## EXERCISE REQUIREMENTS
Below are records; the lines starting at the one with "Another option, rather" and ending at the one with "bad local minima." must be reproduced exactly, both included. Pictures must not appear.

(Stored data entries)
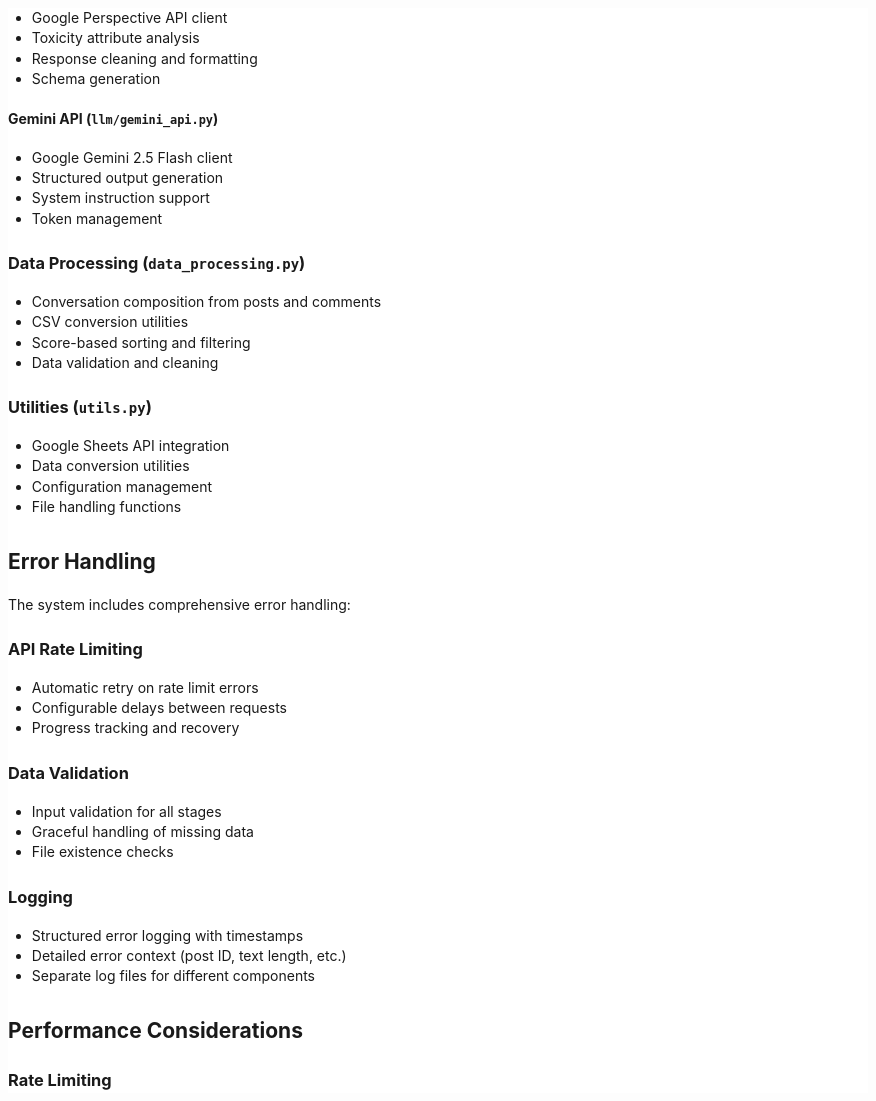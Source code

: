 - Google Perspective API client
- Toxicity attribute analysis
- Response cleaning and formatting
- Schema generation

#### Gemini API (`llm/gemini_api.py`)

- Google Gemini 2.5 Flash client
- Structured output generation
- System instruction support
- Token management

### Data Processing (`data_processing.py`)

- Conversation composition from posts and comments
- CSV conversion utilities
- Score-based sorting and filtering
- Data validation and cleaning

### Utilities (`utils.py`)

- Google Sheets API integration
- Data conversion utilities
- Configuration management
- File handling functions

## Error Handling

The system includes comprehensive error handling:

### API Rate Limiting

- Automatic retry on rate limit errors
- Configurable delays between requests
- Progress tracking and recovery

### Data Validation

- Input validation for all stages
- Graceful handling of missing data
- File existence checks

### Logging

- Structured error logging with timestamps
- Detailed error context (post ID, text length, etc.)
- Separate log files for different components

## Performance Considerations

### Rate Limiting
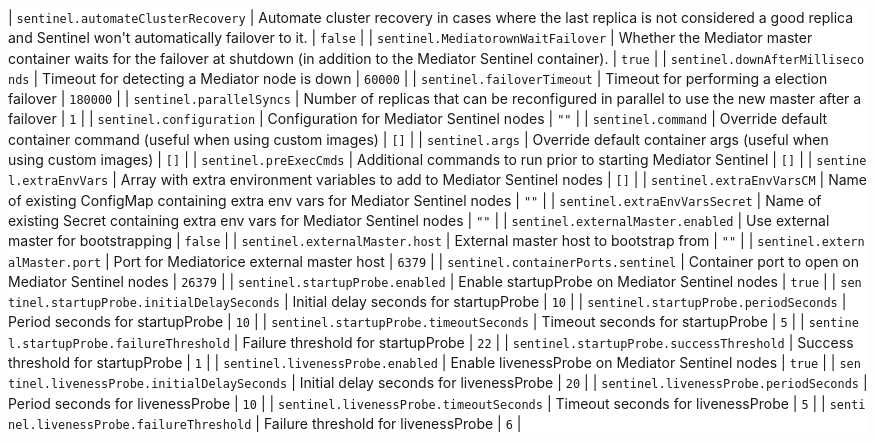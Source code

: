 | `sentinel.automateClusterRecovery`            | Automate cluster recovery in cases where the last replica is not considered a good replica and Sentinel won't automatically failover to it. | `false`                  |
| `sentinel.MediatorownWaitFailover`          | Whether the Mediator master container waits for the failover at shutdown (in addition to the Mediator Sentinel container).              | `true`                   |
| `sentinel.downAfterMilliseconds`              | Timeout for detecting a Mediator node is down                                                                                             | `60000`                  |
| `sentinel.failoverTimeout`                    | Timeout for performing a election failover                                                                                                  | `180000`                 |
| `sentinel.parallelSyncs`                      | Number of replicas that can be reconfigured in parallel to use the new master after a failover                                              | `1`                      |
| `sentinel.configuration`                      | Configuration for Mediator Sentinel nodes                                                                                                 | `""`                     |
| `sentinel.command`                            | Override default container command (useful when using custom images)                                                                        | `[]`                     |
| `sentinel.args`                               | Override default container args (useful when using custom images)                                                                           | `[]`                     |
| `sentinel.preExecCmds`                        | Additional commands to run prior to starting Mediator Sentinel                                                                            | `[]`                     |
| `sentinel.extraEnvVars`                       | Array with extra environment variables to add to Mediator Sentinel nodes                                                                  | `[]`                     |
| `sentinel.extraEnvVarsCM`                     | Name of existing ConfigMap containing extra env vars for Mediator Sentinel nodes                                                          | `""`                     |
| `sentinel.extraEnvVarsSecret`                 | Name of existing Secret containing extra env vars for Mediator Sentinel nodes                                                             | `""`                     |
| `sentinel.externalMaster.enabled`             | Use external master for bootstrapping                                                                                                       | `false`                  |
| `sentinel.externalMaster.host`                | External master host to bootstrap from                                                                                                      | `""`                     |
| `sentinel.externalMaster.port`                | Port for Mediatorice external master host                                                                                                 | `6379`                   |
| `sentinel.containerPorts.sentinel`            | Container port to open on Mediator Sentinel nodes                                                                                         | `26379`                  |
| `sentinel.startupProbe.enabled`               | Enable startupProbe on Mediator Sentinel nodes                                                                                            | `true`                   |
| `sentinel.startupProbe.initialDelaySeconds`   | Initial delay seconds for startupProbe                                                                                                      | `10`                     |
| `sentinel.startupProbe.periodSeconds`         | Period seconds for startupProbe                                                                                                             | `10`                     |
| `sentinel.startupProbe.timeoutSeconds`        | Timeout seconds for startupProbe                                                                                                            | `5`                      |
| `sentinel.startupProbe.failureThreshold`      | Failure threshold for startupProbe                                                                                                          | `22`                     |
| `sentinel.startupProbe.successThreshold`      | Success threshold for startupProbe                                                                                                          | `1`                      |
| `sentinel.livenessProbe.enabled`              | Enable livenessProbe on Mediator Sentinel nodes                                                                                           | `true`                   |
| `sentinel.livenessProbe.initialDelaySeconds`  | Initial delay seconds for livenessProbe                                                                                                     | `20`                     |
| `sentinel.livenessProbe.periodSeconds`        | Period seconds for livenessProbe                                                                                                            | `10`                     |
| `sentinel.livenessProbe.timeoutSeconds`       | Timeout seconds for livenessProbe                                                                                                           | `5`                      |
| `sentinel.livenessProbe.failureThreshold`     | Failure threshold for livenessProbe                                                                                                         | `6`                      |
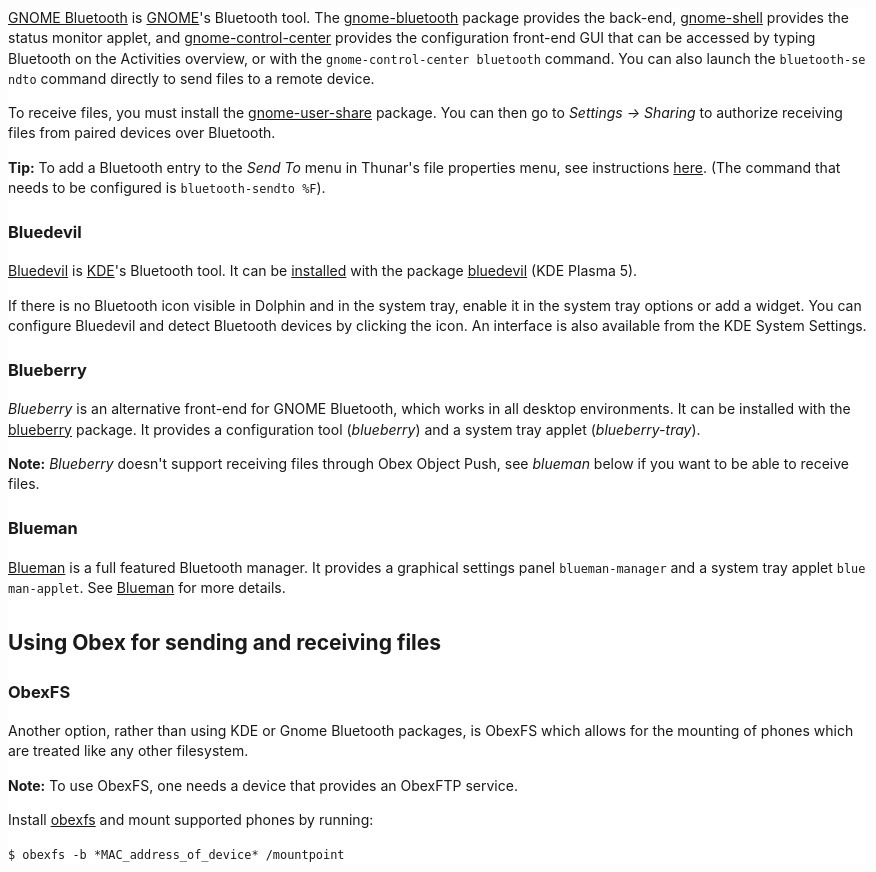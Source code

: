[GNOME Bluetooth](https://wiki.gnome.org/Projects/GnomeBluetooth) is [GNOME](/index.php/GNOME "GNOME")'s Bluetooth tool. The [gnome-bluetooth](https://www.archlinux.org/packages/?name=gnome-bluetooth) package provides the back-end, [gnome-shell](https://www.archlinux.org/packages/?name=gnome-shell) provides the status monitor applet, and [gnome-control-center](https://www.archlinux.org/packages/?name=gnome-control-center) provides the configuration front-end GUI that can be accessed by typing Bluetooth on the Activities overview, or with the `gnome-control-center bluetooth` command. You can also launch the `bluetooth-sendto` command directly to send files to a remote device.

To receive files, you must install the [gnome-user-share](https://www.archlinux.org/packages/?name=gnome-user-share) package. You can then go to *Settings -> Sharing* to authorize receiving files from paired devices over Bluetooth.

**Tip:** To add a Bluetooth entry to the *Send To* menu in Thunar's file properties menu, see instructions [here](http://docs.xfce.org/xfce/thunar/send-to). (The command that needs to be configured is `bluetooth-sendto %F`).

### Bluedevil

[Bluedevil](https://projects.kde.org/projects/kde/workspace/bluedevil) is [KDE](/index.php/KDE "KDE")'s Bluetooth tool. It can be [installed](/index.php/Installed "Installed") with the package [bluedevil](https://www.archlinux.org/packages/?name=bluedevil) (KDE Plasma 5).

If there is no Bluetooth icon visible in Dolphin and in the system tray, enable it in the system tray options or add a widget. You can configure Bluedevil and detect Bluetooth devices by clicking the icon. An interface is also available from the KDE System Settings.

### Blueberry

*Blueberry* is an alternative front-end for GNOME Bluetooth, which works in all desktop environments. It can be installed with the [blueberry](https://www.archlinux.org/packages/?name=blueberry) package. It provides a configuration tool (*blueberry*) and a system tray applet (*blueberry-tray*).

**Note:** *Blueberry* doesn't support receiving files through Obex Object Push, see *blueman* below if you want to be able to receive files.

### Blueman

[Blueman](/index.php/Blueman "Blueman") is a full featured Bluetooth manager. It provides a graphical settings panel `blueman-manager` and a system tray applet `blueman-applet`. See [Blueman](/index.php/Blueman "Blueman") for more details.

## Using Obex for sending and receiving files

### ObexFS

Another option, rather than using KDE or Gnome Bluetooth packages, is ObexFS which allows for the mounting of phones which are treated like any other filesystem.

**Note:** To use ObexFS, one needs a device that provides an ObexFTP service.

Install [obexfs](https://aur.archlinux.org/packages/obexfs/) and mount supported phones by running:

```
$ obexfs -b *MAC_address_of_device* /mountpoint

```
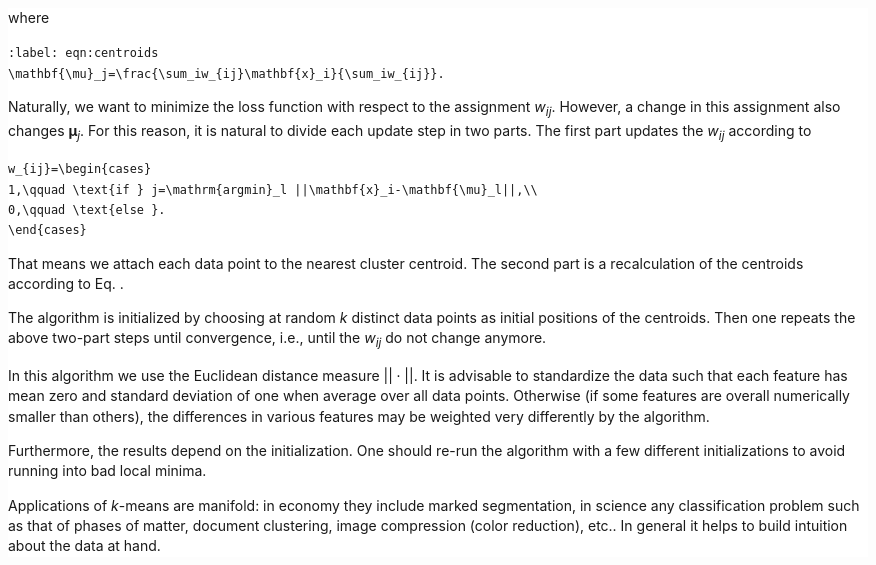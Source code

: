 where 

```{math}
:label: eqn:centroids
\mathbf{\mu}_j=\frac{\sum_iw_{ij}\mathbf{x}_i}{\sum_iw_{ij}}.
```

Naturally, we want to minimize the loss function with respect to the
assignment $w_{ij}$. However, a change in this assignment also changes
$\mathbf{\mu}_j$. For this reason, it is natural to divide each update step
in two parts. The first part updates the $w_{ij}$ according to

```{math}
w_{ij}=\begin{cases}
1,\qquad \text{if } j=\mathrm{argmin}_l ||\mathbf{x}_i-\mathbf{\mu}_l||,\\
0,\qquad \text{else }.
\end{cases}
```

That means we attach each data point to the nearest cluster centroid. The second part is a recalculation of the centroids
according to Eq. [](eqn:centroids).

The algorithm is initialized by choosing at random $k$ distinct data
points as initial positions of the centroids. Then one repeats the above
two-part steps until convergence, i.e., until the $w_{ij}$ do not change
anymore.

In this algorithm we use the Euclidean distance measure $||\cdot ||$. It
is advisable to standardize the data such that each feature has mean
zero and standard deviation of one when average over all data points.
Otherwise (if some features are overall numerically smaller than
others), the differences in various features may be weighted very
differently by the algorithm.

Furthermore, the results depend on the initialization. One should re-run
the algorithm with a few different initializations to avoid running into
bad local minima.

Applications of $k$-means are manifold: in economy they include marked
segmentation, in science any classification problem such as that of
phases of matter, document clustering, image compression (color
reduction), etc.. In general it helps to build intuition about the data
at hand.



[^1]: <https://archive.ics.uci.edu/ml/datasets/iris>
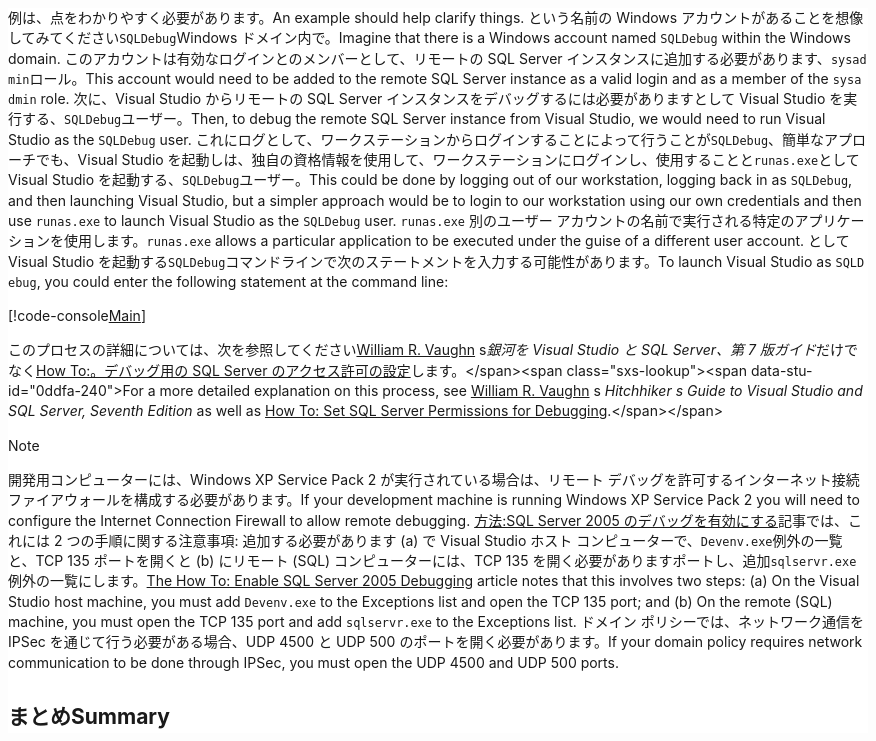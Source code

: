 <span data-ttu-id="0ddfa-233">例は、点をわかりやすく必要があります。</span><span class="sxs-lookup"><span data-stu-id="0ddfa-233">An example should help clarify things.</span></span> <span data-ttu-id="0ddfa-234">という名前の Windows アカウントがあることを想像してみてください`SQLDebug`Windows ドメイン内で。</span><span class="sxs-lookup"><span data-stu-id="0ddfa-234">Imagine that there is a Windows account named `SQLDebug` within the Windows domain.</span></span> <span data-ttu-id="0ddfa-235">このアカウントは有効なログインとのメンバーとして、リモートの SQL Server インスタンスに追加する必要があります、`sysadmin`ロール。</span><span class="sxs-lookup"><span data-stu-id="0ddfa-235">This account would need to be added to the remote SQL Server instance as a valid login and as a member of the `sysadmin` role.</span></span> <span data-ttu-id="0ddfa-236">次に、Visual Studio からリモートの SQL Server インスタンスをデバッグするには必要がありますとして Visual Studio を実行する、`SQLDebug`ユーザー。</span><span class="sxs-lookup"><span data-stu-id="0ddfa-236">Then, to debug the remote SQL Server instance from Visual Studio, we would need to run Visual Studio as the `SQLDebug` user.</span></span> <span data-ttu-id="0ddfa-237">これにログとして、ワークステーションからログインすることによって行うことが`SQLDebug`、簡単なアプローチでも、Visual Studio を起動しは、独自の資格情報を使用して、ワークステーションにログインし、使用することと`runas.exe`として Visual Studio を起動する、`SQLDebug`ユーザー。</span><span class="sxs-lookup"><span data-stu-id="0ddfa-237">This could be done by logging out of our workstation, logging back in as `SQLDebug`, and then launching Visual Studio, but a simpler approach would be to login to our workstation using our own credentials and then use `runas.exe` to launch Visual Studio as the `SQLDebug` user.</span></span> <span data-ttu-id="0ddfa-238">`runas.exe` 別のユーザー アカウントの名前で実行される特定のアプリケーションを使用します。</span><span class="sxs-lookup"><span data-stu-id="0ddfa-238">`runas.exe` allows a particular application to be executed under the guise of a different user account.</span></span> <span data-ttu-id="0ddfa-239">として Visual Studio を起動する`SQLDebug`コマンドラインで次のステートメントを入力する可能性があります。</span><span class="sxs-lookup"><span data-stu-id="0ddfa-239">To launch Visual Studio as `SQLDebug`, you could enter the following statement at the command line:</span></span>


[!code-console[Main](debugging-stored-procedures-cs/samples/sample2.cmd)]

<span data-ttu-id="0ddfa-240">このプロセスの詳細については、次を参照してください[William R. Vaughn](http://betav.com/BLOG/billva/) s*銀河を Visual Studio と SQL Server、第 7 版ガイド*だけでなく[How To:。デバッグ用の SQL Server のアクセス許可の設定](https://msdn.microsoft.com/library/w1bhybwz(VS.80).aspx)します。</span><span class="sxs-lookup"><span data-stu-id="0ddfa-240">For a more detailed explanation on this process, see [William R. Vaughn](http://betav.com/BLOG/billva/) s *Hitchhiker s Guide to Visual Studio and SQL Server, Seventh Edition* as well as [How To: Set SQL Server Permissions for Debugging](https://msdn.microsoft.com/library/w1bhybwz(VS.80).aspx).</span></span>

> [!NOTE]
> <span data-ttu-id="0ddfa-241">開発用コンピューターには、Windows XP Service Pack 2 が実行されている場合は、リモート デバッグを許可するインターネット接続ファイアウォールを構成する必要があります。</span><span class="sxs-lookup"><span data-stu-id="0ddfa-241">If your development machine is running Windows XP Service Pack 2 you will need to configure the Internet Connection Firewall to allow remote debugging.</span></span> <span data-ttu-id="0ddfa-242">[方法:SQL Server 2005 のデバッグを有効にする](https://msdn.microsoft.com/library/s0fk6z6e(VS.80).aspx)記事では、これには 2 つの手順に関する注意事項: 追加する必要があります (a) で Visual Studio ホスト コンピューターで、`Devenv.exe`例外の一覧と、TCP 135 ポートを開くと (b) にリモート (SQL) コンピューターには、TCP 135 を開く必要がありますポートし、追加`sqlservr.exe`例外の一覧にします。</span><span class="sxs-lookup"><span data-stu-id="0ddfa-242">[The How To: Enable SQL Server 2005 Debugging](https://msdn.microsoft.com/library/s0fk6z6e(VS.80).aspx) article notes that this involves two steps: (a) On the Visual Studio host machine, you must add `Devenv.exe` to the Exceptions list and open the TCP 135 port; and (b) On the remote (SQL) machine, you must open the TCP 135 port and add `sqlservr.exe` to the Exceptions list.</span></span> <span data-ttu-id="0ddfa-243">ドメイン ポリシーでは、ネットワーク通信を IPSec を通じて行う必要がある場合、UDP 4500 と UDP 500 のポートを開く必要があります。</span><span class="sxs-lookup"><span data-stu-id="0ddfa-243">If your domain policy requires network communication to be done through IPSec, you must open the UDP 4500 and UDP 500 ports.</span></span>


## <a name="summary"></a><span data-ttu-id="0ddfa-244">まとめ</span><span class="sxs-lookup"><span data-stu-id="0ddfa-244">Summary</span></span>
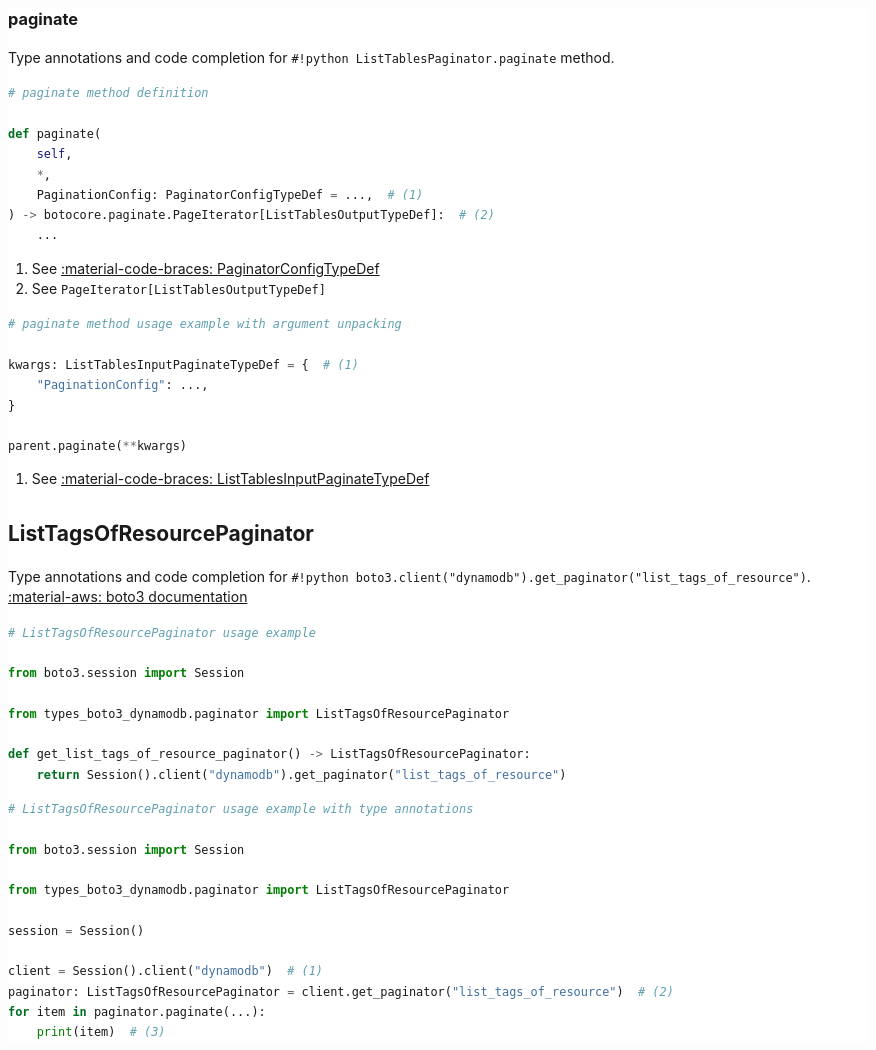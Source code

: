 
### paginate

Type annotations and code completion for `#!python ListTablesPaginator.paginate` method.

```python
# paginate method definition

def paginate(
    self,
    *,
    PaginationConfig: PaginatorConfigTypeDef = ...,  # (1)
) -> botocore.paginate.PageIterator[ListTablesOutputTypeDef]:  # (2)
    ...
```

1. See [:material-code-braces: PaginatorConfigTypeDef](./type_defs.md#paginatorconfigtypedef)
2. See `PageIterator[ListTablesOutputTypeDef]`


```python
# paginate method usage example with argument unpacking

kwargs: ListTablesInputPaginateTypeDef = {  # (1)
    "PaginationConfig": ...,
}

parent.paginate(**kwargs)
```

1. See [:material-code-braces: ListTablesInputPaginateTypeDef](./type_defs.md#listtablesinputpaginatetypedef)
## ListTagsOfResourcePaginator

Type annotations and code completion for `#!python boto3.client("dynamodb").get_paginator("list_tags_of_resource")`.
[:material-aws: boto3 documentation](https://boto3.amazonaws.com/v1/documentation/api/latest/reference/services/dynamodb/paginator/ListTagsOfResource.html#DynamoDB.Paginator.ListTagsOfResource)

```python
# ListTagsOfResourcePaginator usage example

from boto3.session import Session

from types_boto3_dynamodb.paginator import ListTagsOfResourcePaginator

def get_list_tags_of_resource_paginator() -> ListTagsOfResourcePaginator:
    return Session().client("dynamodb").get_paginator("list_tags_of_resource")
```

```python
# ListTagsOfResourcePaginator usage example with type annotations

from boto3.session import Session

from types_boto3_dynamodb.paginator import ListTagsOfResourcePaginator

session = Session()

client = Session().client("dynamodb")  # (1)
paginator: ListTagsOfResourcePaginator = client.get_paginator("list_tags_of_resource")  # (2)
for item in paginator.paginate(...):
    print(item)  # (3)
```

## EXERCISE SOLUTION
Another option, rather than using KDE or Gnome Bluetooth packages, is ObexFS which allows for the mounting of phones which are treated like any other filesystem.

**Note:** To use ObexFS, one needs a device that provides an ObexFTP service.

Install [obexfs](https://aur.archlinux.org/packages/obexfs/) and mount supported phones by running:

```
$ obexfs -b *MAC_address_of_device* /mountpoint

```
Source code

: where 

```{math}
:label: eqn:centroids
\mathbf{\mu}_j=\frac{\sum_iw_{ij}\mathbf{x}_i}{\sum_iw_{ij}}.
```

Naturally, we want to minimize the loss function with respect to the
assignment $w_{ij}$. However, a change in this assignment also changes
$\mathbf{\mu}_j$. For this reason, it is natural to divide each update step
in two parts. The first part updates the $w_{ij}$ according to

```{math}
w_{ij}=\begin{cases}
1,\qquad \text{if } j=\mathrm{argmin}_l ||\mathbf{x}_i-\mathbf{\mu}_l||,\\
0,\qquad \text{else }.
\end{cases}
```

That means we attach each data point to the nearest cluster centroid. The second part is a recalculation of the centroids
according to Eq. [](eqn:centroids).

The algorithm is initialized by choosing at random $k$ distinct data
points as initial positions of the centroids. Then one repeats the above
two-part steps until convergence, i.e., until the $w_{ij}$ do not change
anymore.

In this algorithm we use the Euclidean distance measure $||\cdot ||$. It
is advisable to standardize the data such that each feature has mean
zero and standard deviation of one when average over all data points.
Otherwise (if some features are overall numerically smaller than
others), the differences in various features may be weighted very
differently by the algorithm.

Furthermore, the results depend on the initialization. One should re-run
the algorithm with a few different initializations to avoid running into
bad local minima.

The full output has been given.